(Your objective):
Copy the listing exactly as given. Omit every picture.

(Recorded information):
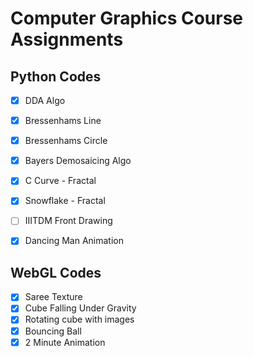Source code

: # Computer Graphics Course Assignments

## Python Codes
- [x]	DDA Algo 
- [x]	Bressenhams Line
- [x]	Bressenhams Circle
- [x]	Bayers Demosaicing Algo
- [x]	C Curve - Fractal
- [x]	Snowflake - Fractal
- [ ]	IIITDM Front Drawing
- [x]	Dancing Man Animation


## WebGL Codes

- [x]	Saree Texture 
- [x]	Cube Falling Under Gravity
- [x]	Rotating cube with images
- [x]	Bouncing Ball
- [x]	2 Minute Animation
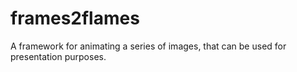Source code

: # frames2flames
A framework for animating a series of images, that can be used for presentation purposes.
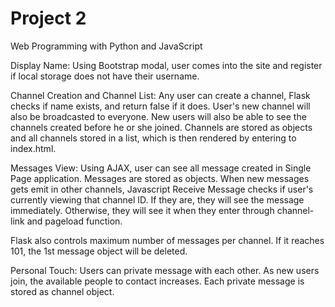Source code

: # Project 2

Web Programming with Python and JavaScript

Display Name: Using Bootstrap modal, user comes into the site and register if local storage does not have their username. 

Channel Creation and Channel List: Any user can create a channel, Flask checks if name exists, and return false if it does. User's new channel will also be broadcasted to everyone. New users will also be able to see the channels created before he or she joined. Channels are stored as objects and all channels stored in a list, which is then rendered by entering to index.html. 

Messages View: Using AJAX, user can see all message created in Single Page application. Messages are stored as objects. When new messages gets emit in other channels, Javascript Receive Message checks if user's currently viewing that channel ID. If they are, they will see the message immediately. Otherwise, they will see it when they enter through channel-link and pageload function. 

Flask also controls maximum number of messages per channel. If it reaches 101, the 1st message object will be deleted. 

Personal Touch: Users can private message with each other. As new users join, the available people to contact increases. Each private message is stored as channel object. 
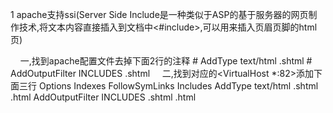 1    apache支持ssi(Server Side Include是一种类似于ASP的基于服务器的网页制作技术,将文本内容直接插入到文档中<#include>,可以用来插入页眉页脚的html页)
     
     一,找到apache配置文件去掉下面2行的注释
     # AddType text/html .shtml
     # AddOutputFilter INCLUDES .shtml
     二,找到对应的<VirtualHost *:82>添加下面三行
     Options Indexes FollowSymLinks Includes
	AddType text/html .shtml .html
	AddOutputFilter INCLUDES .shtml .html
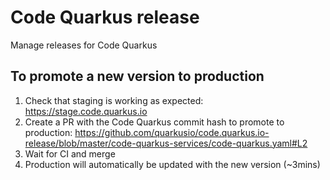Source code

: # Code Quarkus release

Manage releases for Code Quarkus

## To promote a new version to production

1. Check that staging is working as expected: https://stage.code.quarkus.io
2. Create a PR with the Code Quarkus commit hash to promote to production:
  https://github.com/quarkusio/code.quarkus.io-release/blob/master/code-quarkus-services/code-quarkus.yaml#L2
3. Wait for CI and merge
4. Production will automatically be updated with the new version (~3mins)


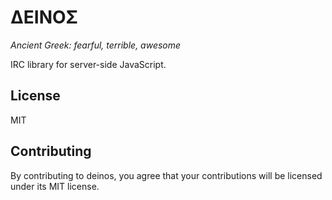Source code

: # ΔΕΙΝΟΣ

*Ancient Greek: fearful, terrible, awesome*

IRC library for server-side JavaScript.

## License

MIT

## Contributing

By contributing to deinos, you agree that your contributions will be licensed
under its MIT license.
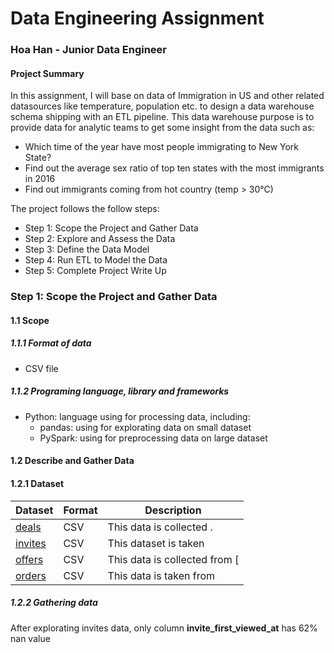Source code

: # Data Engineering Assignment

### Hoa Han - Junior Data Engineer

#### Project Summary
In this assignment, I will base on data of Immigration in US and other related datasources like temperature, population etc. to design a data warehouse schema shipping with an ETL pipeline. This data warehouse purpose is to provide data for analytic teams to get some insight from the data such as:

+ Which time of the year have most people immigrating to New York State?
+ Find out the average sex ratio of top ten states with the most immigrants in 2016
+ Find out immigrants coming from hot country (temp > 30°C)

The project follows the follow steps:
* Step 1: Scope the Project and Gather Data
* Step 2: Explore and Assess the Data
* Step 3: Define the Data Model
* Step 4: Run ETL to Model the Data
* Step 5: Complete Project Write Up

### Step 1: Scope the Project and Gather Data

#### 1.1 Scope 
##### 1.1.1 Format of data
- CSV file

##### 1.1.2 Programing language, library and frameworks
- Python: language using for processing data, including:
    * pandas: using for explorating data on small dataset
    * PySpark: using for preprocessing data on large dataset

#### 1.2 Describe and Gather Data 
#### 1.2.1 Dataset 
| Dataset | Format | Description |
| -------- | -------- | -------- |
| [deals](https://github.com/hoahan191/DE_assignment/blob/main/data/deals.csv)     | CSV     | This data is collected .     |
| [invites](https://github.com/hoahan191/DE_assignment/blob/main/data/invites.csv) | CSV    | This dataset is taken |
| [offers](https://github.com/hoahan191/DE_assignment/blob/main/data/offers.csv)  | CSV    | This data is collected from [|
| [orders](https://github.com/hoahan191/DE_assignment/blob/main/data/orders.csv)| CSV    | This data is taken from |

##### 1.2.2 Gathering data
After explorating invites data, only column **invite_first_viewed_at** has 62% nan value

(Result below):
Source code

: # Computer Graphics Course Assignments

## Python Codes
- [x]	DDA Algo 
- [x]	Bressenhams Line
- [x]	Bressenhams Circle
- [x]	Bayers Demosaicing Algo
- [x]	C Curve - Fractal
- [x]	Snowflake - Fractal
- [ ]	IIITDM Front Drawing
- [x]	Dancing Man Animation


## WebGL Codes

- [x]	Saree Texture 
- [x]	Cube Falling Under Gravity
- [x]	Rotating cube with images
- [x]	Bouncing Ball
- [x]	2 Minute Animation
Source code

: # frames2flames
A framework for animating a series of images, that can be used for presentation purposes.
Source code

: # Project 2

Web Programming with Python and JavaScript

Display Name: Using Bootstrap modal, user comes into the site and register if local storage does not have their username. 

Channel Creation and Channel List: Any user can create a channel, Flask checks if name exists, and return false if it does. User's new channel will also be broadcasted to everyone. New users will also be able to see the channels created before he or she joined. Channels are stored as objects and all channels stored in a list, which is then rendered by entering to index.html. 

Messages View: Using AJAX, user can see all message created in Single Page application. Messages are stored as objects. When new messages gets emit in other channels, Javascript Receive Message checks if user's currently viewing that channel ID. If they are, they will see the message immediately. Otherwise, they will see it when they enter through channel-link and pageload function. 

Flask also controls maximum number of messages per channel. If it reaches 101, the 1st message object will be deleted. 

Personal Touch: Users can private message with each other. As new users join, the available people to contact increases. Each private message is stored as channel object. 
 1    apache支持ssi(Server Side Include是一种类似于ASP的基于服务器的网页制作技术,将文本内容直接插入到文档中<#include>,可以用来插入页眉页脚的html页)
     
     一,找到apache配置文件去掉下面2行的注释
     # AddType text/html .shtml
     # AddOutputFilter INCLUDES .shtml
     二,找到对应的<VirtualHost *:82>添加下面三行
     Options Indexes FollowSymLinks Includes
	AddType text/html .shtml .html
	AddOutputFilter INCLUDES .shtml .html
Source code

: # Code Quarkus release

Manage releases for Code Quarkus

## To promote a new version to production

1. Check that staging is working as expected: https://stage.code.quarkus.io
2. Create a PR with the Code Quarkus commit hash to promote to production:
  https://github.com/quarkusio/code.quarkus.io-release/blob/master/code-quarkus-services/code-quarkus.yaml#L2
3. Wait for CI and merge
4. Production will automatically be updated with the new version (~3mins)


Source code

: # ΔΕΙΝΟΣ

*Ancient Greek: fearful, terrible, awesome*

IRC library for server-side JavaScript.

## License

MIT

## Contributing

By contributing to deinos, you agree that your contributions will be licensed
under its MIT license.
Source code

: # Data Engineering Assignment

### Hoa Han - Junior Data Engineer

#### Project Summary
In this assignment, I will base on data of Immigration in US and other related datasources like temperature, population etc. to design a data warehouse schema shipping with an ETL pipeline. This data warehouse purpose is to provide data for analytic teams to get some insight from the data such as:

+ Which time of the year have most people immigrating to New York State?
+ Find out the average sex ratio of top ten states with the most immigrants in 2016
+ Find out immigrants coming from hot country (temp > 30°C)

The project follows the follow steps:
* Step 1: Scope the Project and Gather Data
* Step 2: Explore and Assess the Data
* Step 3: Define the Data Model
* Step 4: Run ETL to Model the Data
* Step 5: Complete Project Write Up

### Step 1: Scope the Project and Gather Data

#### 1.1 Scope 
##### 1.1.1 Format of data
- CSV file

##### 1.1.2 Programing language, library and frameworks
- Python: language using for processing data, including:
    * pandas: using for explorating data on small dataset
    * PySpark: using for preprocessing data on large dataset

#### 1.2 Describe and Gather Data 
#### 1.2.1 Dataset 
| Dataset | Format | Description |
| -------- | -------- | -------- |
| [deals](https://github.com/hoahan191/DE_assignment/blob/main/data/deals.csv)     | CSV     | This data is collected .     |
| [invites](https://github.com/hoahan191/DE_assignment/blob/main/data/invites.csv) | CSV    | This dataset is taken |
| [offers](https://github.com/hoahan191/DE_assignment/blob/main/data/offers.csv)  | CSV    | This data is collected from [|
| [orders](https://github.com/hoahan191/DE_assignment/blob/main/data/orders.csv)| CSV    | This data is taken from |

##### 1.2.2 Gathering data
After explorating invites data, only column **invite_first_viewed_at** has 62% nan value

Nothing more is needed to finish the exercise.